Nachdem Jan Böhmermann Verfassungsbeschwerde gegen die Gerichtsentscheidungen des Landgerichts (LG) Hamburg aus dem Jahr 2017 und des Oberlandesgerichts (OLG) Hamburg aus dem Jahr 2018 eingelegt hat, wurde ver.di als mitgliederstärkste Vertretung von Kunst- und Medienschaffenden neben anderen Stellen und Vereinigungen vom Bundesverfassungsgericht Gelegenheit zur Stellungnahme gegeben. Wesentliche Verfahrensfragen sind nun, ob die als "Schmähgedicht" bekannt gewordene Satire, in deren Mittelpunkt der türkische Staatspräsident Recep Tayyip Erdoğan stand, der durch Art. 5 Abs. 1 des Grundgesetzes (GG) geschützten Kunstfreiheit unterfällt oder die sich aus Art. 5 Abs. 2 GG ergebenden Schranken der Meinungsäußerungsfreiheit hierdurch überschritten wurden. Das Bundesverfassungsgericht muss dabei die Reichweite und Grenzen von Satire und der Beeinträchtigung der Kunst- und Meinungsfreiheit in Abwägung mit dem allgemeinen Persönlichkeitsrecht beurteilen.

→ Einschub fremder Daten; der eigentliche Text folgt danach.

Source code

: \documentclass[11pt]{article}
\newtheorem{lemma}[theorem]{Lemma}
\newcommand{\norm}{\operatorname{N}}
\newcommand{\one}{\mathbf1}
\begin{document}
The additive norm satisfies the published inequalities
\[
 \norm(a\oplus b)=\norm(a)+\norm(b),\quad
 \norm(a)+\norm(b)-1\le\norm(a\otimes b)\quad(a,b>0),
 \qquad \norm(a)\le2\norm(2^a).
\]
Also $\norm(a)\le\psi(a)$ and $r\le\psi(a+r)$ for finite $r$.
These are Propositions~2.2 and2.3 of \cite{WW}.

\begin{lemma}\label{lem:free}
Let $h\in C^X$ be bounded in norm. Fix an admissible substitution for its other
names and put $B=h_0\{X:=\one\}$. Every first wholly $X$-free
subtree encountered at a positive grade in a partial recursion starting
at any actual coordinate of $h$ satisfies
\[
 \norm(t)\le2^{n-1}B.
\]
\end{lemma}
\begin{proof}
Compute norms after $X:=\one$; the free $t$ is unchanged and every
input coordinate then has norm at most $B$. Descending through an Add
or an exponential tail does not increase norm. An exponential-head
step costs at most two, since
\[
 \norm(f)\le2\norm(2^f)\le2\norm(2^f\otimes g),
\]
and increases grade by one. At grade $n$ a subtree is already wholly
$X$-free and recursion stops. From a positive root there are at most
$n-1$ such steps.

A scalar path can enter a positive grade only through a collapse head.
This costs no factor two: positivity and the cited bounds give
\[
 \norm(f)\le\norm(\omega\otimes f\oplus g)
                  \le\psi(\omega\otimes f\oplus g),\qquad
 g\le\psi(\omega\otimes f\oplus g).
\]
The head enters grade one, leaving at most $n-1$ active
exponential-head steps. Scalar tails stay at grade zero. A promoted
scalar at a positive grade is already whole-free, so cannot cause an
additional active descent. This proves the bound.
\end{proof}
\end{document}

Ihrer Einschätzung zu den mit der Entscheidung des Gerichts verbundenen Weichenstellungen und potentiellen Auswirkungen auf das Arbeiten und Schaffen von Künstler*innen hat ver.di ein Kurzgutachten des Verfassungsrechtlers und Künstlers Prof. Dr. Bernhard Schlink zur Seite gestellt. In seiner Bewertung kommt dieser zu dem Ergebnis, dass der Künstler durch die angegriffenen Entscheidungen unverhältnismäßig in seiner Kunstfreiheit beschränkt wurde und die Verfassungsbeschwerde von Jan Böhmermann damit begründet ist.